Michael Finley is starting in place of Manu tonight. He suffered a back bruise during the Mavs game.


----------



## Yao Mania (Aug 4, 2003)

I say the main match-up is Parker v.s. Ridnour. There's no way that Luke can guard Tony, and if Tony can exploit that he should have himself a big game tonight.


----------



## Pimped Out (May 4, 2005)

LineOFire said:


> Michael Finley is starting in place of Manu tonight. He suffered a back bruise during the Mavs game.


that sucks. i hope he heals quickly. he spent so much time injured last season he never really got comfortable in the offense.

tim duncan is tearing it up in the first half. 3-4 FG, 4-4 FT, 9 rebounds, and 3 assists (and 5 turnovers). barry continues his hot shooting, 4-6 from the field including 3-5 from deep. finley is shooting 50% from the field and from beyond the arc. Oberto is 3-4 for 6 points to go along with 4 rebounds. then there is tony. 3-9 from the field for 6 points. really makes you wonder why he is leading the team in FGA today when everyone is shooting so well. he's only dished out 2 assists. lewis and allen are the only 2 sonics who have been notable on offense, each with 8 points. allen hasnt attempted a 3 pointer in the game, which is surprising. also, im not watching the game, but it doesnt appear that bowen has injured allen or that allen has tried to beat the crap out of bowen, which is a positive.

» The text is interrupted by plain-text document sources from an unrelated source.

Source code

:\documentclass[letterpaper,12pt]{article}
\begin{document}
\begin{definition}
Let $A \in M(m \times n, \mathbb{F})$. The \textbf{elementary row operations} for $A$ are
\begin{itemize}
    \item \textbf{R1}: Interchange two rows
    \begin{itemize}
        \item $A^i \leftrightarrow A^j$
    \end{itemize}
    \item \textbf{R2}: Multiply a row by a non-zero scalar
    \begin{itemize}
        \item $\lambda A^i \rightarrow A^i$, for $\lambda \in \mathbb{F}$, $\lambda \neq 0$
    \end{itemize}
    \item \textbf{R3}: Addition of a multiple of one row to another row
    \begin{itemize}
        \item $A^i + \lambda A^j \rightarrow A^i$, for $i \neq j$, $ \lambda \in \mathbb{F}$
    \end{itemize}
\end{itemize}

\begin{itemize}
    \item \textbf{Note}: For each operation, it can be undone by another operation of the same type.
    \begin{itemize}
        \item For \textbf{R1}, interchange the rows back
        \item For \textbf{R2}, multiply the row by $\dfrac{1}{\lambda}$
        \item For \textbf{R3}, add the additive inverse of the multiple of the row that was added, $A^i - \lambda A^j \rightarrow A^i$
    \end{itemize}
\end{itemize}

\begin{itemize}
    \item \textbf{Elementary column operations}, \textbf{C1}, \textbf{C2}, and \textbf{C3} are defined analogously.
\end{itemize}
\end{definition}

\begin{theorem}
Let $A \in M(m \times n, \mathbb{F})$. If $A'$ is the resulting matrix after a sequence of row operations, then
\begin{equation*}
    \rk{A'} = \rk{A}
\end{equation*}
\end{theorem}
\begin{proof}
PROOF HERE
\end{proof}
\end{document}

spurs are up 49-39 at the half. looks like they wont have to deal with making a great comeback tonight. and there road streak looks like it is in no danger.


----------



## LineOFire (Apr 20, 2004)

Spurs start out the second half with a little run. Fabricio and Tim work so well together it's amazing.

The commentator opposite Bill Land tonight likes to say "we"/"us"/"our" when's he's talking about the Spurs. It's kinda getting annoying.



Pimped Out said:


> also, im not watching the game, but it doesnt appear that bowen has injured allen or that allen has tried to beat the crap out of bowen, which is a positive.


Not yet.


----------



## Pimped Out (May 4, 2005)

LineOFire said:


> Spurs start out the second half with a little run. Fabricio and Tim work so well together it's amazing.
> 
> The commentator opposite Bill Land tonight likes to say "we"/"us"/"our" when's he's talking about the Spurs. It's kinda getting annoying.
> 
> ...


fabricio is shooting 7-8 for 16 points. i sure hope he is starting on my fantasy team.

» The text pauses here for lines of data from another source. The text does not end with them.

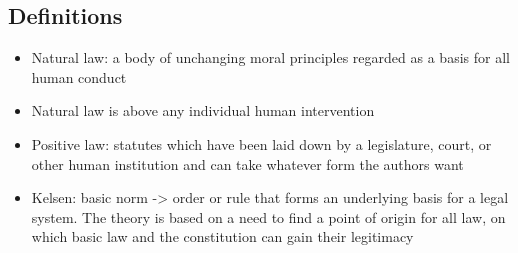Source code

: \documentclass{article}
\begin{document}
\subsection{Definitions}
\begin{itemize}
\item Natural law: a body of unchanging moral principles regarded as a basis for all human conduct 
\item Natural law is above any individual human intervention 
\item Positive law: statutes which have been laid down by a legislature, court, or other human institution and can take whatever form the authors want
\item Kelsen: basic norm -> order or rule that forms an underlying basis for a legal system. The theory is based on a need to find a point of origin for all law, on which basic law and the constitution can gain their legitimacy 
\end{itemize}
\end{document}
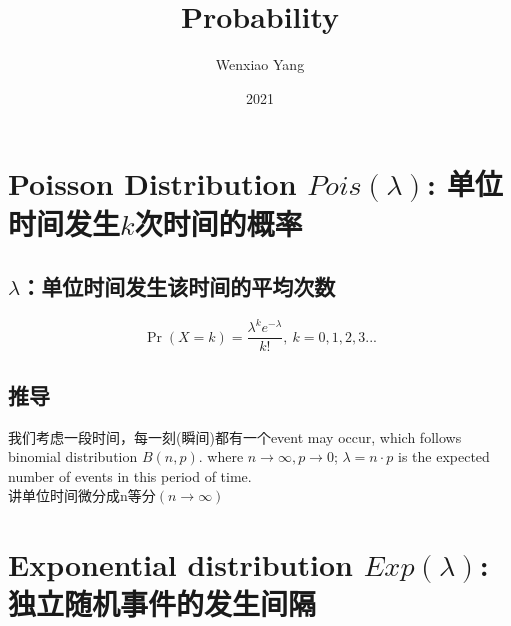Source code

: \documentclass[11pt,a4paper]{article}
\title{Probability}
\author[*]{Wenxiao Yang}
\affil[*]{Department of Mathematics, University of Illinois at Urbana-Champaign}
\date{2021}
\begin{document}
\maketitle
\tableofcontents
\newpage


\section{Poisson Distribution $Pois(\lambda)$: 单位时间发生$k$次时间的概率}
\subsection{$\lambda$：单位时间发生该时间的平均次数}
$$\Pr(X{=}k)= \frac{\lambda^k e^{-\lambda}}{k!},\ k=0,1,2,3...$$
\subsection{推导}
我们考虑一段时间，每一刻(瞬间)都有一个event may occur, which follows binomial distribution $B(n,p)$. where $n \rightarrow \infty, p \rightarrow 0$; $\lambda=n\cdot p$ is the expected number of events in this period of time.\\
讲单位时间微分成n等分$(n \rightarrow \infty)$































\section{Exponential distribution $Exp(\lambda)$: 独立随机事件的发生间隔}
\end{document}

i remember that one of the commentators for either the bulls or heat (for some reason i dont remember which) always referred to his team as we/us/our and i found it really annoying. 

Ray allen is making a come back. 11 points in the first 7 minutes of the third. still no 3 pointers for ray though. i guess if he doesnt take jump shots he thinks it will be harder for bowen to undercut him :biggrin:


----------



## LineOFire (Apr 20, 2004)

Sonics go on a 6-0 run and are now back within single digit 61 - 52.

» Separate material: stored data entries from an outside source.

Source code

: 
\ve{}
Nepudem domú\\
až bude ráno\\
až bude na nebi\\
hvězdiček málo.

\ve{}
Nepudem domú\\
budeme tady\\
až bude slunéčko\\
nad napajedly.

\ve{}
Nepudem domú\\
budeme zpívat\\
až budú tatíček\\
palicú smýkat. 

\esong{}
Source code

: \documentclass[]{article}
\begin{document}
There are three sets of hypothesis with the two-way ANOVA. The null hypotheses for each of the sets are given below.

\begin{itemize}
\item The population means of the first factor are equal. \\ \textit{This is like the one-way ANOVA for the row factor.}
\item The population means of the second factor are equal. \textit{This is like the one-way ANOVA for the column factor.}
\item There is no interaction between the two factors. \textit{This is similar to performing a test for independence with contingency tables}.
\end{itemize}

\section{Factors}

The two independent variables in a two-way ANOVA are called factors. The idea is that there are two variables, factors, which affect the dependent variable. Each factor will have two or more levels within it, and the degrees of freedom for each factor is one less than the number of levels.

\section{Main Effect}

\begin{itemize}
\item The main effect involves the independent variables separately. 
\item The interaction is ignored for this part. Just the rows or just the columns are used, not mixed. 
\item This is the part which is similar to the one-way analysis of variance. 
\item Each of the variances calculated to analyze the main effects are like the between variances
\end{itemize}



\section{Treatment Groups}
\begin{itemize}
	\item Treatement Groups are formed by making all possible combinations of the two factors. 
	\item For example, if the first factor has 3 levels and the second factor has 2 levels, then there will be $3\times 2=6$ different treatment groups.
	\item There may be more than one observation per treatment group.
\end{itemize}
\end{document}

One thing I hate seeing is all the TO's that Duncan gets. Whenever he's backing down his defender in the post he exposes the ball too much and gets it stolen far too often. Six turnovers already and it's still the third quarter. Almost four turnovers a game is way too much for a big man.


----------



## LineOFire (Apr 20, 2004)

Pimped Out said:


> i remember that one of the commentators for either the bulls or heat (for some reason i dont remember which) always referred to his team as we/us/our and i found it really annoying.


Yeah, it's usually Sean Elliot doing the color commentary. I just hope this new guy isn't a permanent addition to the team.


----------



## Tooeasy (Nov 4, 2003)

hahah, goodness gracious. I don't know which shot has been crazier, luke shooting while sitting down, or collison banking that alley-oop attempt off the backboard and in.


----------



## Pimped Out (May 4, 2005)

LineOFire said:


> Yeah, it's usually Sean Elliot doing the color commentary. I just hope this new guy isn't a permanent addition to the team.


i havent heard anything about elliot being fired or quitting so im assuming he is just taking some time off.

a collapse against seattle would just be bad.


----------



## LineOFire (Apr 20, 2004)

The lead is back up to 10 after a couple of big 3's by Big Shot Bob and an amazing finish by Tony.


----------



## LineOFire (Apr 20, 2004)

Spurs end the fourth with a 22 to 5 run and finish the game easily. Good thing too because I did not have the stomach for another close game.:biggrin:

San Antonio Spurs - 98
Seattle Supersonics - 78


----------



## LineOFire (Apr 20, 2004)

San Antonio's Duncan reaches 15,000-point mark

SEATTLE -- San Antonio's Tim Duncan became the third player in Spurs history to reach 15,000 points, accomplishing the feat Sunday night against Seattle.

Read More...

It took him a little over 9 seasons at 22.1 points per game to get to 15,000. If he keeps around that same average it should take him 3-4 seasons to surpass David Robinson as the team's leading scorer of all-time. Congrats to Tim and good luck to Michael Finley on his quest for 15,000 too!


----------



## hi im new (Jul 4, 2005)

sweet!

i agree with you guys about the commentator. i dont know, it seemed like he was getting into too much detail and talked a lot when i wanted him to stfu so i can watch the game. but i didnt check out his first half performance, maybe he was better then?


----------